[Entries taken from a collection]
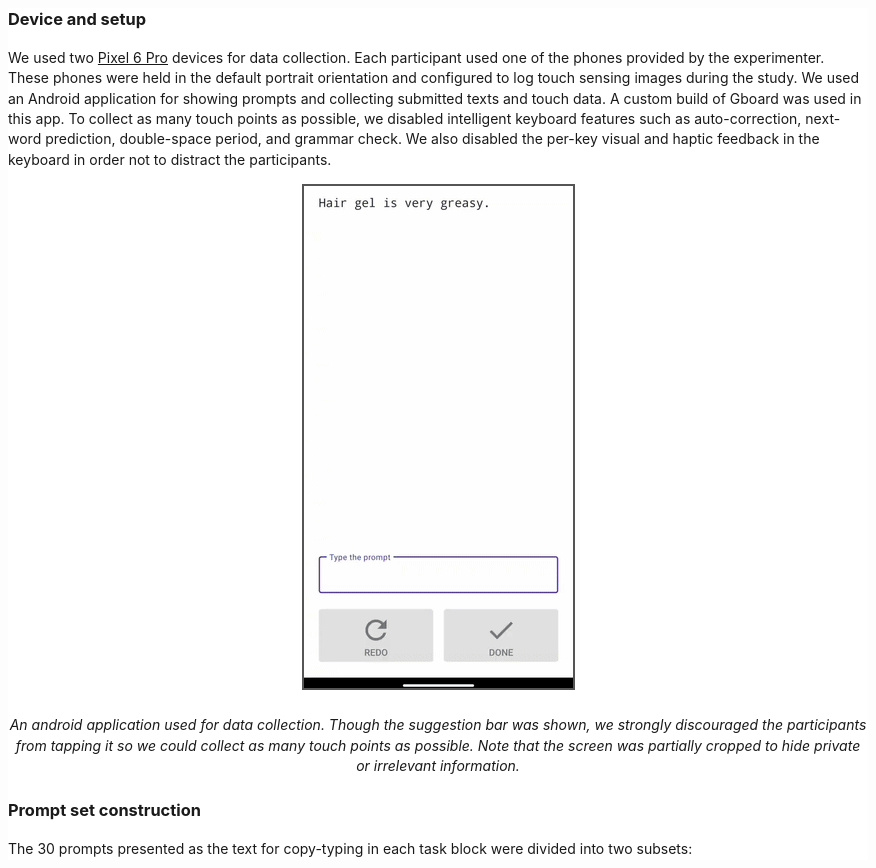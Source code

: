 ### Device and setup

We used two
[Pixel 6 Pro](https://support.google.com/pixelphone/answer/7158570#zippy=%2Cpixel-pro)
devices for data collection. Each participant used one of the phones provided by
the experimenter. These phones were held in the default portrait orientation and
configured to log touch sensing images during the study. We used an Android
application for showing prompts and collecting submitted texts and touch data. A
custom build of Gboard was used in this app. To collect as many touch points as
possible, we disabled intelligent keyboard features such as auto-correction,
next-word prediction, double-space period, and grammar check. We also disabled
the per-key visual and haptic feedback in the keyboard in order not to distract
the participants.

<p align="center">
  <img src="figs/data_collection.gif" style="border: 2px solid #555;"/>
  <br><br><em>An android application used for data collection. Though the suggestion bar was shown, we strongly discouraged the participants from tapping it so we could collect as many touch points as possible. Note that the screen was partially cropped to hide private or irrelevant information.</em>
</p>

### Prompt set construction

The 30 prompts presented as the text for copy-typing in each task block were
divided into two subsets:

# [TASK OBJECTIVE]
Every line in the records above that contains the word "participants" is to be copied out.

# [RESPONSE]
the participants.
  <br><br><em>An android application used for data collection. Though the suggestion bar was shown, we strongly discouraged the participants from tapping it so we could collect as many touch points as possible. Note that the screen was partially cropped to hide private or irrelevant information.</em>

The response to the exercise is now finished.